The stones and the old timber of some of its buildings are like the yellow parchment of some ancient manuscript, scribbled with faded history. There are chop-houses, and taverns, where the wigged and knee-breeched Puffs sat writing their tit-bits of scandal for the fashionable intelligence of the day; where Addison and Steele tapped their snuff-boxes and planned their letters to Mr Spectator; or, further back in the years, Shakespeare himself went Strandwards from Blackfriars up the narrow street where the gabled houses leaned to one another. Look, you can almost see the ghosts of Fleet Street pacing out of the little courts and alleys that lie athwart the street: you know that massive bulk of a man, walking ponderously, in drab-coloured coat and knee-breeches, and rather untidy stockings above[45] his heavy, buckled shoes.
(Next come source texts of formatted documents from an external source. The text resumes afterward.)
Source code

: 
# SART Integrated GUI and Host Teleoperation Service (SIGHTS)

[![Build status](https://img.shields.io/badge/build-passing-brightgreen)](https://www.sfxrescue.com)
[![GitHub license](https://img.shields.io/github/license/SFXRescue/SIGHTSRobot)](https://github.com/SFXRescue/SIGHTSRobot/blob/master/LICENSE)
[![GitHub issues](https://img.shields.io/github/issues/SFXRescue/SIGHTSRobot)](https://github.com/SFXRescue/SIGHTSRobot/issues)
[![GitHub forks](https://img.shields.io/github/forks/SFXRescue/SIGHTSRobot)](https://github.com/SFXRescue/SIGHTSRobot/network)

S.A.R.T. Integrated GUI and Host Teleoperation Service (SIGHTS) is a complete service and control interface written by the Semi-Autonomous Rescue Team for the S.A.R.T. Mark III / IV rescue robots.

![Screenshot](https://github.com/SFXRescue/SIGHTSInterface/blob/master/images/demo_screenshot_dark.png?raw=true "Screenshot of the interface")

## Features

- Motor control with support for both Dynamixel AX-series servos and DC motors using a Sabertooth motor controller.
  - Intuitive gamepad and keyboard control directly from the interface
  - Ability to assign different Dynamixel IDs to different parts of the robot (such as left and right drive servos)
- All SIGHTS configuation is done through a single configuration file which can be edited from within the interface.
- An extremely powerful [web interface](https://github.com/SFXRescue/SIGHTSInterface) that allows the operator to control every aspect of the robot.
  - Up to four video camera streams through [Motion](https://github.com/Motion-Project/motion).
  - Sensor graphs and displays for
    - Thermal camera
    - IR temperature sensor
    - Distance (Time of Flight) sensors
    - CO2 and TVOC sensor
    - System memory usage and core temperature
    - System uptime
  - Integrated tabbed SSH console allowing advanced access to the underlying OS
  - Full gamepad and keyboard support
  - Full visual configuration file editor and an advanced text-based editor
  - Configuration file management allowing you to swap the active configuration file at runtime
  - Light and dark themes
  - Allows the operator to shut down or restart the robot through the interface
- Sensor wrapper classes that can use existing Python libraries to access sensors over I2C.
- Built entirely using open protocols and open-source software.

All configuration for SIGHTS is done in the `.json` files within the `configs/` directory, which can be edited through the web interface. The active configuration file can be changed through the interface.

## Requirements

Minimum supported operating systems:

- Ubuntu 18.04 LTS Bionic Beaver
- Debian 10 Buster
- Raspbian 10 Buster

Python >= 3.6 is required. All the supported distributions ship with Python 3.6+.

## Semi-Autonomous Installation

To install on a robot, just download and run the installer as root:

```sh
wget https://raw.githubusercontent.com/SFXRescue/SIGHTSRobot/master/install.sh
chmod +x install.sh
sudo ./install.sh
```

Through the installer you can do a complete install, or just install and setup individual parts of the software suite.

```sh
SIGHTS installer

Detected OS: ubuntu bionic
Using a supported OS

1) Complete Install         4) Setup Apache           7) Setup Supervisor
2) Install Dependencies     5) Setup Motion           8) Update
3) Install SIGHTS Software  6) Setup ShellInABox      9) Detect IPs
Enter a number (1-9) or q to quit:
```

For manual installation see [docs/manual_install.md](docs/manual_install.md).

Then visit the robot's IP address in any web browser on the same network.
He is in the street of a million words; other ghosts jostle him, and in the gallant company one sees Charles Dickens, dropping his manuscript stealthily into a dark letter-box, in a dark office, up a dark court; and all the dead men who have given their lives to the street, some of them foolishly wanton in wine—dead men shot in the wars, or burnt with fever, or wrecked with the struggle, come back ... come back to Fleet Street, to look wistfully at the lit windows, and listen to the throbbing music of the presses.

It lures you like a siren, coaxing with soft promises of prizes to be wrested from it: you shall be the favoured of the gods, and you become Sisyphus, rolling his stone eternally, day after day. Here are the things of life that you covet, they shall be yours, says the Street: and you are Tantalus, reaching out everlastingly, and grasping nothing, until your heart is parched within you. You shall be strong and mighty, it says, sapping your strength like Delilah, until you pull down the pillars of hope, and fall buried beneath the reckless ruins of your career.

Once you have answered the voice of the siren, you are taken in the magic spell. Beat your breast, and exclaim in agony, but nothing will avail, for if you leave the Street, the quiet world will seem void for ever, and, as the ghosts burn backwards through space, so shall you return to the old agitations and longings.

This was the Street to which young Humphrey Quain came on a January morning, riding triumphantly on the top of an omnibus. As he passed the fantastic Griffin, with its open jaws and monstrous scaly wings, like a warder guarding those who would escape, Fleet Street seemed to be the Street of Conquest.

[46]

It was a rare, crisp day, with a touch of frost in the air, and the sun clear and high in the heavens, above the tangle of wires and cables that almost roofed the Street. The traffic was beating up and down, with frequent blocks, here and there, as a heavy hooded van staggered up from Whitefriars or Bouverie Street. It was nearly mid-day, and the light two-wheeled carts were pouring out of Shoe Lane, or coming from Salisbury Square with the early editions of the afternoon papers. Newsboys on bicycles, with sacks of papers swung over their backs, seemed to be risking their lives every moment as they flashed into the thick of the traffic, clinging to hansoms, and sliding between drays and omnibuses, out of the press, until they could get through the narrow neck of Fleet Street towards the West.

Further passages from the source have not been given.